According to Arrhenius, an acid is a substance which produces hydronium ion, ${\text{H}}_3{\text{O}}^{+}$ in aqueous solution. A base is defined by Arrhenius to produce hydroxide ion, ${\text{OH}}^{-}$ in solution. Thus, any substance that produces ${\text{H}}_3{\text{O}}^{+}$ in aqueous solution is an Arrhenius acid. Similarly, a solution that produces ${\text{OH}}^{-}$ in solution is an Arrhenius base. While the Arrhenius can easily define substances like $\text{NaOH}$ , $\text{KOH}$ as bases, there are many bases like ${\text{S}}^{2-}$ , ${\text{CO}}_3^{2-}$ , ${\text{Cl}}^{-}$ , etc. which cannot be defined as base by the Arrhenius theory.
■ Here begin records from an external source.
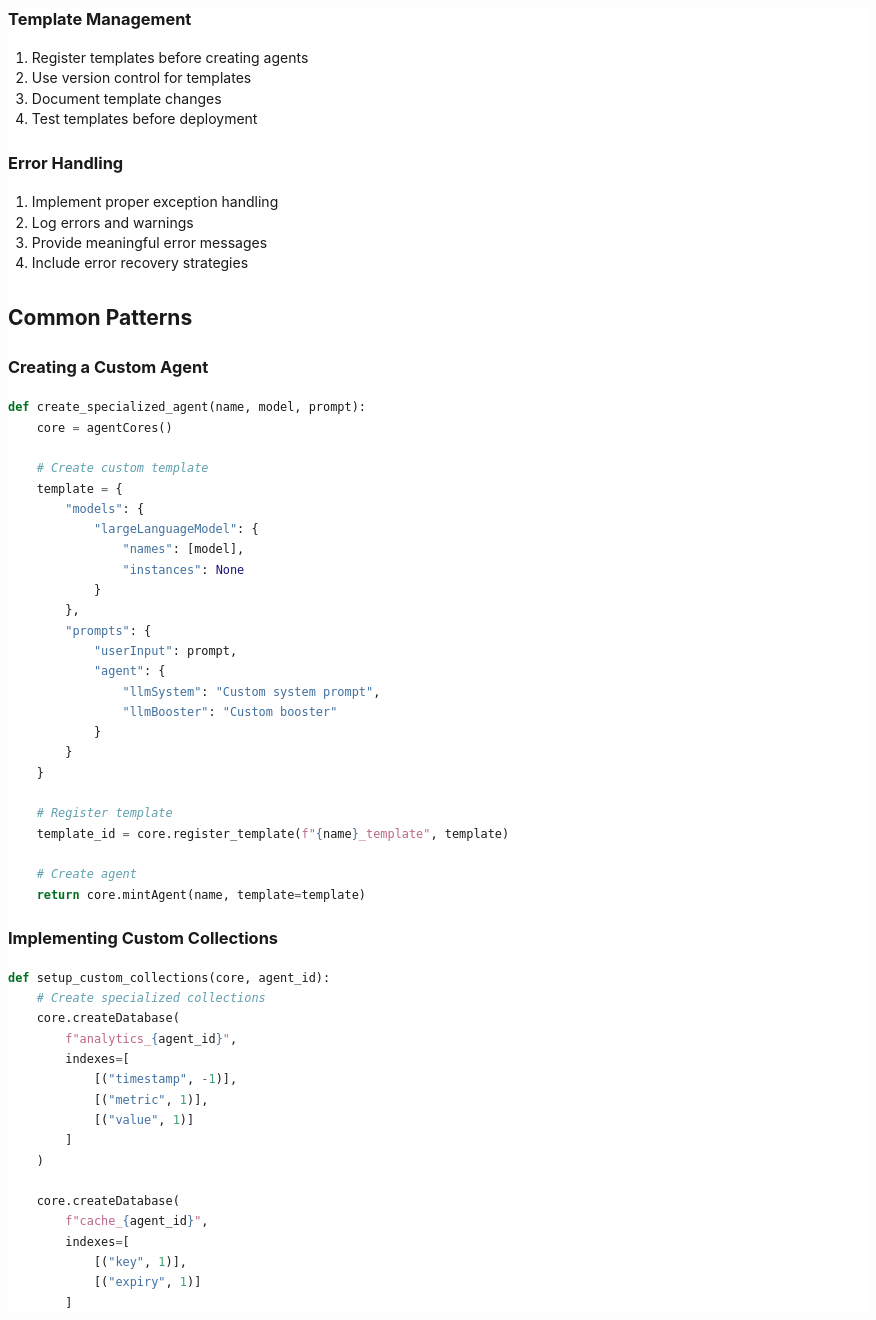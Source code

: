 ### Template Management
1. Register templates before creating agents
2. Use version control for templates
3. Document template changes
4. Test templates before deployment

### Error Handling
1. Implement proper exception handling
2. Log errors and warnings
3. Provide meaningful error messages
4. Include error recovery strategies

## Common Patterns

### Creating a Custom Agent
```python
def create_specialized_agent(name, model, prompt):
    core = agentCores()
    
    # Create custom template
    template = {
        "models": {
            "largeLanguageModel": {
                "names": [model],
                "instances": None
            }
        },
        "prompts": {
            "userInput": prompt,
            "agent": {
                "llmSystem": "Custom system prompt",
                "llmBooster": "Custom booster"
            }
        }
    }
    
    # Register template
    template_id = core.register_template(f"{name}_template", template)
    
    # Create agent
    return core.mintAgent(name, template=template)
```

### Implementing Custom Collections
```python
def setup_custom_collections(core, agent_id):
    # Create specialized collections
    core.createDatabase(
        f"analytics_{agent_id}",
        indexes=[
            [("timestamp", -1)],
            [("metric", 1)],
            [("value", 1)]
        ]
    )
    
    core.createDatabase(
        f"cache_{agent_id}",
        indexes=[
            [("key", 1)],
            [("expiry", 1)]
        ]
```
The Bronsted-Lowry theory defines an acid as a substance that can produce hydronium ion, ${\text{H}}_3{\text{O}}^{+}$ in solution. The Bronsted-Lowry theory actually defines an acid as a proton ( ${\text{H}}^{+}$ ) donor, but since a bare proton cannot exist in solution and always combines with ${\text{H}}_2\text{O}$ , hence, a Bronsted-Lowry acid is defined a hydronium ion ( ${\text{H}}_3{\text{O}}^{+}$ ) donor. Thus, both the Arrhenius and the Bronsted-Lowry theories state that an acid produces ${\text{H}}_3{\text{O}}^{+}$ in solution. Hence, mineral acids like $\text{HCl}$ , ${\text{HNO}}_3$ , $\text{HF}$ , etc. are all both Arrhenius and Bronsted-Lowry theories.
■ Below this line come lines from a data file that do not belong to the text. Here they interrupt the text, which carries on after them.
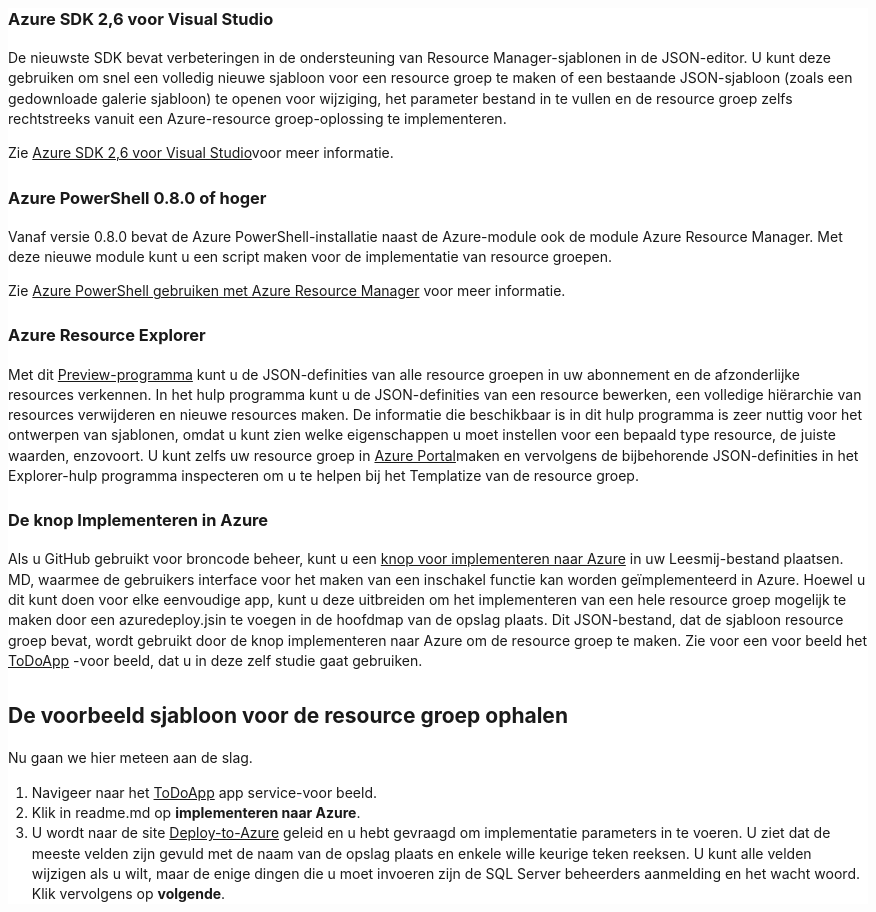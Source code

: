 ### <a name="azure-sdk-26-for-visual-studio"></a>Azure SDK 2,6 voor Visual Studio
De nieuwste SDK bevat verbeteringen in de ondersteuning van Resource Manager-sjablonen in de JSON-editor. U kunt deze gebruiken om snel een volledig nieuwe sjabloon voor een resource groep te maken of een bestaande JSON-sjabloon (zoals een gedownloade galerie sjabloon) te openen voor wijziging, het parameter bestand in te vullen en de resource groep zelfs rechtstreeks vanuit een Azure-resource groep-oplossing te implementeren.

Zie [Azure SDK 2,6 voor Visual Studio](https://azure.microsoft.com/blog/2015/04/29/announcing-the-azure-sdk-2-6-for-net/)voor meer informatie.

### <a name="azure-powershell-080-or-later"></a>Azure PowerShell 0.8.0 of hoger
Vanaf versie 0.8.0 bevat de Azure PowerShell-installatie naast de Azure-module ook de module Azure Resource Manager. Met deze nieuwe module kunt u een script maken voor de implementatie van resource groepen.

Zie [Azure PowerShell gebruiken met Azure Resource Manager](../azure-resource-manager/management/manage-resources-powershell.md) voor meer informatie.

### <a name="azure-resource-explorer"></a>Azure Resource Explorer
Met dit [Preview-programma](https://resources.azure.com) kunt u de JSON-definities van alle resource groepen in uw abonnement en de afzonderlijke resources verkennen. In het hulp programma kunt u de JSON-definities van een resource bewerken, een volledige hiërarchie van resources verwijderen en nieuwe resources maken.  De informatie die beschikbaar is in dit hulp programma is zeer nuttig voor het ontwerpen van sjablonen, omdat u kunt zien welke eigenschappen u moet instellen voor een bepaald type resource, de juiste waarden, enzovoort. U kunt zelfs uw resource groep in [Azure Portal](https://portal.azure.com/)maken en vervolgens de bijbehorende JSON-definities in het Explorer-hulp programma inspecteren om u te helpen bij het Templatize van de resource groep.

### <a name="deploy-to-azure-button"></a>De knop Implementeren in Azure
Als u GitHub gebruikt voor broncode beheer, kunt u een [knop voor implementeren naar Azure](https://azure.microsoft.com/blog/2014/11/13/deploy-to-azure-button-for-azure-websites-2/) in uw Leesmij-bestand plaatsen. MD, waarmee de gebruikers interface voor het maken van een inschakel functie kan worden geïmplementeerd in Azure. Hoewel u dit kunt doen voor elke eenvoudige app, kunt u deze uitbreiden om het implementeren van een hele resource groep mogelijk te maken door een azuredeploy.jsin te voegen in de hoofdmap van de opslag plaats. Dit JSON-bestand, dat de sjabloon resource groep bevat, wordt gebruikt door de knop implementeren naar Azure om de resource groep te maken. Zie voor een voor beeld het [ToDoApp](https://github.com/azure-appservice-samples/ToDoApp) -voor beeld, dat u in deze zelf studie gaat gebruiken.

## <a name="get-the-sample-resource-group-template"></a>De voorbeeld sjabloon voor de resource groep ophalen
Nu gaan we hier meteen aan de slag.

1. Navigeer naar het [ToDoApp](https://github.com/azure-appservice-samples/ToDoApp) app service-voor beeld.
2. Klik in readme.md op **implementeren naar Azure**.
3. U wordt naar de site [Deploy-to-Azure](https://deploy.azure.com) geleid en u hebt gevraagd om implementatie parameters in te voeren. U ziet dat de meeste velden zijn gevuld met de naam van de opslag plaats en enkele wille keurige teken reeksen. U kunt alle velden wijzigen als u wilt, maar de enige dingen die u moet invoeren zijn de SQL Server beheerders aanmelding en het wacht woord. Klik vervolgens op **volgende**.
   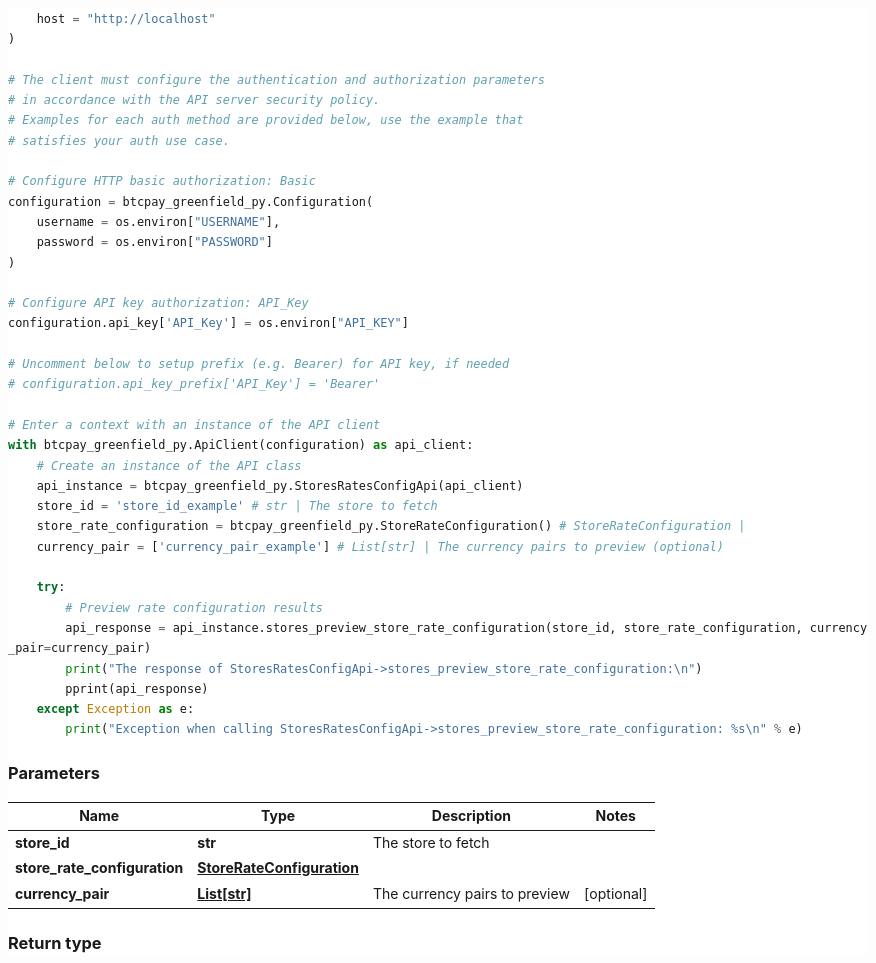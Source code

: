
 ```python
    host = "http://localhost"
)

# The client must configure the authentication and authorization parameters
# in accordance with the API server security policy.
# Examples for each auth method are provided below, use the example that
# satisfies your auth use case.

# Configure HTTP basic authorization: Basic
configuration = btcpay_greenfield_py.Configuration(
    username = os.environ["USERNAME"],
    password = os.environ["PASSWORD"]
)

# Configure API key authorization: API_Key
configuration.api_key['API_Key'] = os.environ["API_KEY"]

# Uncomment below to setup prefix (e.g. Bearer) for API key, if needed
# configuration.api_key_prefix['API_Key'] = 'Bearer'

# Enter a context with an instance of the API client
with btcpay_greenfield_py.ApiClient(configuration) as api_client:
    # Create an instance of the API class
    api_instance = btcpay_greenfield_py.StoresRatesConfigApi(api_client)
    store_id = 'store_id_example' # str | The store to fetch
    store_rate_configuration = btcpay_greenfield_py.StoreRateConfiguration() # StoreRateConfiguration | 
    currency_pair = ['currency_pair_example'] # List[str] | The currency pairs to preview (optional)

    try:
        # Preview rate configuration results
        api_response = api_instance.stores_preview_store_rate_configuration(store_id, store_rate_configuration, currency_pair=currency_pair)
        print("The response of StoresRatesConfigApi->stores_preview_store_rate_configuration:\n")
        pprint(api_response)
    except Exception as e:
        print("Exception when calling StoresRatesConfigApi->stores_preview_store_rate_configuration: %s\n" % e)
```



### Parameters

Name | Type | Description  | Notes
------------- | ------------- | ------------- | -------------
 **store_id** | **str**| The store to fetch | 
 **store_rate_configuration** | [**StoreRateConfiguration**](StoreRateConfiguration.md)|  | 
 **currency_pair** | [**List[str]**](str.md)| The currency pairs to preview | [optional] 

### Return type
The definition of a base as per the Bronsted-Lowry theory is different. A Bronsted-Lowry base is a hydronium ion acceptor. Thus, any molecule or ion that accepts ${\text{H}}_3{\text{O}}^{+}$ is a Bronsted-Lowry base. Therefore, ${\text{OH}}^{-}$ is an Arrhenius base as well as a Bronsted-Lowry base because ${\text{OH}}^{-}$ accepts ${\text{H}}_3{\text{O}}^{+}$ to form water, ${\text{H}}_2\text{O}$ . However, substances like ${\text{Cl}}^{-}$ , ${\text{NO}}_3^{-}$ , etc. are not Arrhenius bases. However, these anions accept ${\text{H}}_3{\text{O}}^{+}$ and can be defined by the Bronsted-Lowry theory as a base.

Conclusion

Both the theories have similar definitions of an acid, but different definitions of a base.